You can access value of SSE using `.inertia_` attribute of a fitted k-means model.

Use a for loop, and by copying the code above, create a cell to first the best 'k' to use for this data.

## Advanced Task E.5

K-means clustering is not the only unsupervised clustering algorithm. Check out [Mean Shift Clustering]().

In a new cell, and using your k-means codes above, do mean shift clustering on this data. What happens when you change the bandwidth parameter?

*Note:* Make sure you save your mean-shift clustering in a column of `problem` called `mean-shift-cluster`; this will make sure the plot cell below works.

Run the cell below to plot the PhD, k-means and mean-shifted clustering side-by-side.

In [None]:
f, ax = plt.subplots(1,3,subplot_kw={'projection':'3d'})  # create a figure with three 3d axes (subplot)
(axPhD, axKM, axMS) = ax.flatten()  # give each subplot a unique name

# Get a list of unique PhD-student-derived classes
phd_classes = problem.loc[:,'class'].unique()

# Plot each blob and PhD-label
for blob_class in phd_classes:
    axPhD.plot(problem[problem['class']==blob_class]['mean-R'],
            problem[problem['class']==blob_class]['mean-G'],
            problem[problem['class']==blob_class]['mean-B'], 
            'o', label=blob_class)
axPhD.set_ylabel('Red')
axPhD.set_xlabel('Green')
axPhD.set_zlabel('Blue')

axPhD.legend(loc='upper left', numpoints=1, ncol=3, fontsize=8, bbox_to_anchor=(0, 0))  # add a legend

# Get a list of unique k-Means-derived classes
km_classes = problem.loc[:,'kMeans-cluster'].unique()

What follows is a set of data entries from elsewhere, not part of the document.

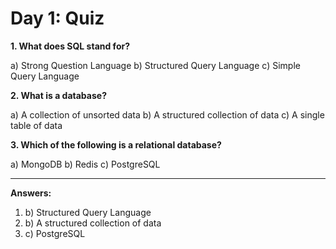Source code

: # Day 1: Quiz

**1. What does SQL stand for?**

a) Strong Question Language
b) Structured Query Language
c) Simple Query Language

**2. What is a database?**

a) A collection of unsorted data
b) A structured collection of data
c) A single table of data

**3. Which of the following is a relational database?**

a) MongoDB
b) Redis
c) PostgreSQL

---

**Answers:**

1.  b) Structured Query Language
2.  b) A structured collection of data
3.  c) PostgreSQL
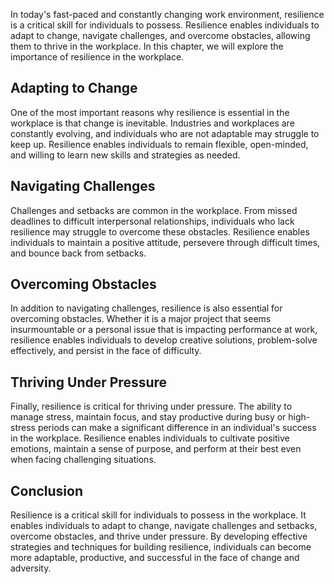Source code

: 
In today's fast-paced and constantly changing work environment, resilience is a critical skill for individuals to possess. Resilience enables individuals to adapt to change, navigate challenges, and overcome obstacles, allowing them to thrive in the workplace. In this chapter, we will explore the importance of resilience in the workplace.

Adapting to Change
------------------

One of the most important reasons why resilience is essential in the workplace is that change is inevitable. Industries and workplaces are constantly evolving, and individuals who are not adaptable may struggle to keep up. Resilience enables individuals to remain flexible, open-minded, and willing to learn new skills and strategies as needed.

Navigating Challenges
---------------------

Challenges and setbacks are common in the workplace. From missed deadlines to difficult interpersonal relationships, individuals who lack resilience may struggle to overcome these obstacles. Resilience enables individuals to maintain a positive attitude, persevere through difficult times, and bounce back from setbacks.

Overcoming Obstacles
--------------------

In addition to navigating challenges, resilience is also essential for overcoming obstacles. Whether it is a major project that seems insurmountable or a personal issue that is impacting performance at work, resilience enables individuals to develop creative solutions, problem-solve effectively, and persist in the face of difficulty.

Thriving Under Pressure
-----------------------

Finally, resilience is critical for thriving under pressure. The ability to manage stress, maintain focus, and stay productive during busy or high-stress periods can make a significant difference in an individual's success in the workplace. Resilience enables individuals to cultivate positive emotions, maintain a sense of purpose, and perform at their best even when facing challenging situations.

Conclusion
----------

Resilience is a critical skill for individuals to possess in the workplace. It enables individuals to adapt to change, navigate challenges and setbacks, overcome obstacles, and thrive under pressure. By developing effective strategies and techniques for building resilience, individuals can become more adaptable, productive, and successful in the face of change and adversity.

# Plot each blob and k-means cluster
for blob_class in km_classes:
    axKM.plot(problem[problem['kMeans-cluster']==blob_class]['mean-R'],
            problem[problem['kMeans-cluster']==blob_class]['mean-G'],
            problem[problem['kMeans-cluster']==blob_class]['mean-B'], 
            'o', label=blob_class)
axKM.set_ylabel('Red')
axKM.set_xlabel('Green')
axKM.set_zlabel('Blue')

axKM.legend(loc='upper left', numpoints=1, ncol=3, fontsize=8, bbox_to_anchor=(0, 0))  # add a legend

# Get a list of unique mean-shift-derived classes
ms_classes = problem.loc[:,'mean-shift-cluster'].unique()

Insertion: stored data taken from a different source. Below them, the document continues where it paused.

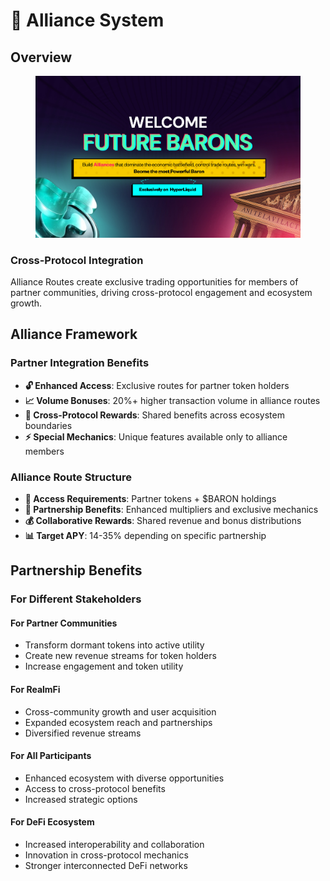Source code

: # 🤝 Alliance System

## Overview

<figure><img src="../.gitbook/assets/Artboard 15@2x.jpg" alt=""><figcaption></figcaption></figure>

### Cross-Protocol Integration

Alliance Routes create exclusive trading opportunities for members of partner communities, driving cross-protocol engagement and ecosystem growth.

## Alliance Framework

### Partner Integration Benefits

* **🔓 Enhanced Access**: Exclusive routes for partner token holders
* **📈 Volume Bonuses**: 20%+ higher transaction volume in alliance routes
* **🔗 Cross-Protocol Rewards**: Shared benefits across ecosystem boundaries
* **⚡ Special Mechanics**: Unique features available only to alliance members

### Alliance Route Structure

* **🎯 Access Requirements**: Partner tokens + $BARON holdings
* **🤝 Partnership Benefits**: Enhanced multipliers and exclusive mechanics
* **💰 Collaborative Rewards**: Shared revenue and bonus distributions
* **📊 Target APY**: 14-35% depending on specific partnership

## Partnership Benefits

### For Different Stakeholders

#### For Partner Communities

* Transform dormant tokens into active utility
* Create new revenue streams for token holders
* Increase engagement and token utility

#### For RealmFi

* Cross-community growth and user acquisition
* Expanded ecosystem reach and partnerships
* Diversified revenue streams

#### For All Participants

* Enhanced ecosystem with diverse opportunities
* Access to cross-protocol benefits
* Increased strategic options

#### For DeFi Ecosystem

* Increased interoperability and collaboration
* Innovation in cross-protocol mechanics
* Stronger interconnected DeFi networks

# Plot each blob and mean-shift cluster
for blob_class in ms_classes:
    axMS.plot(problem[problem['mean-shift-cluster']==blob_class]['mean-R'],
            problem[problem['mean-shift-cluster']==blob_class]['mean-G'],
            problem[problem['mean-shift-cluster']==blob_class]['mean-B'], 
            'o', label=blob_class)
axMS.set_ylabel('Red')
axMS.set_xlabel('Green')
axMS.set_zlabel('Blue')

axMS.legend(loc='upper left', numpoints=1, ncol=3, fontsize=8, bbox_to_anchor=(0, 0))  # add a legend

plt.show()